Data Engineering/Data Scientist Summer Intern
About our group:
Our Longmont facility serves as the base of operations for storage product development in hard disk drive and datacenter solutions markets. The Field Quality Analytics team is focused on delivering data-based solutions to improve decision making for product quality and manufacturing issues. The team protects Seagate’s customers from quality issues by applying cutting-edge machine learning (ML) tools and analytics to solve complex Big Data problems, detect and prevent quality issues, and enable data-driven decisions.
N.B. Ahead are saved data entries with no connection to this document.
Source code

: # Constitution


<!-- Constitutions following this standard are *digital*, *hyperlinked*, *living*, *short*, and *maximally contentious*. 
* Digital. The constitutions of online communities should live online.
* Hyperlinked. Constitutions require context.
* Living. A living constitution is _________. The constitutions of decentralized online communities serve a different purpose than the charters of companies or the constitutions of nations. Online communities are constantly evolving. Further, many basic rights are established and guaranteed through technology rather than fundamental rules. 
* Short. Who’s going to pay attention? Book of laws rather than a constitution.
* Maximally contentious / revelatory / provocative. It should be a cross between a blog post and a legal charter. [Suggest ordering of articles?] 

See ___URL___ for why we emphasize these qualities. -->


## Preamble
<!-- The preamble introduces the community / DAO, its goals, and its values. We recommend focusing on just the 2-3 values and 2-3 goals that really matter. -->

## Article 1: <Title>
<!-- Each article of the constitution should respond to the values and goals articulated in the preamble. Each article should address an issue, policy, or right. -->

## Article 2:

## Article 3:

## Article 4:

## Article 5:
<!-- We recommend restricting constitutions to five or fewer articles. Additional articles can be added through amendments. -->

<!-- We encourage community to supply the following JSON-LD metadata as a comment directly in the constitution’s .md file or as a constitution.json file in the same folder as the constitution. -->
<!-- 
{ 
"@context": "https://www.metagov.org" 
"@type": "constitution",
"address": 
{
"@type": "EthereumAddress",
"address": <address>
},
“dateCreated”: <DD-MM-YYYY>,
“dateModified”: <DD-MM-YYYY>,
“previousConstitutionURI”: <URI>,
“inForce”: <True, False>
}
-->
Our team works within a creative environment and is an energetic and fast-paced team of computer scientists, mathematicians, and engineers.
About the role - you will:
You will work closely with our team of Data Scientists and Engineers to help create, enhance, improve, deploy, and maintain various workflows used to generate data for our machine learning processes.
- Design and build processes for deploying and monitoring spark ML jobs
- Design queries and workflows for assembling large data sets in Hive and Presto
- Facilitate in building scripts for automating general data engineering workflows
- Participate in code reviews and analysis
- Help develop and design general python packages
- Translate business needs into software requirements and execute on them
- Gain real world experience in software engineering, machine learning engineering, cloud computing, data engineering, and big data.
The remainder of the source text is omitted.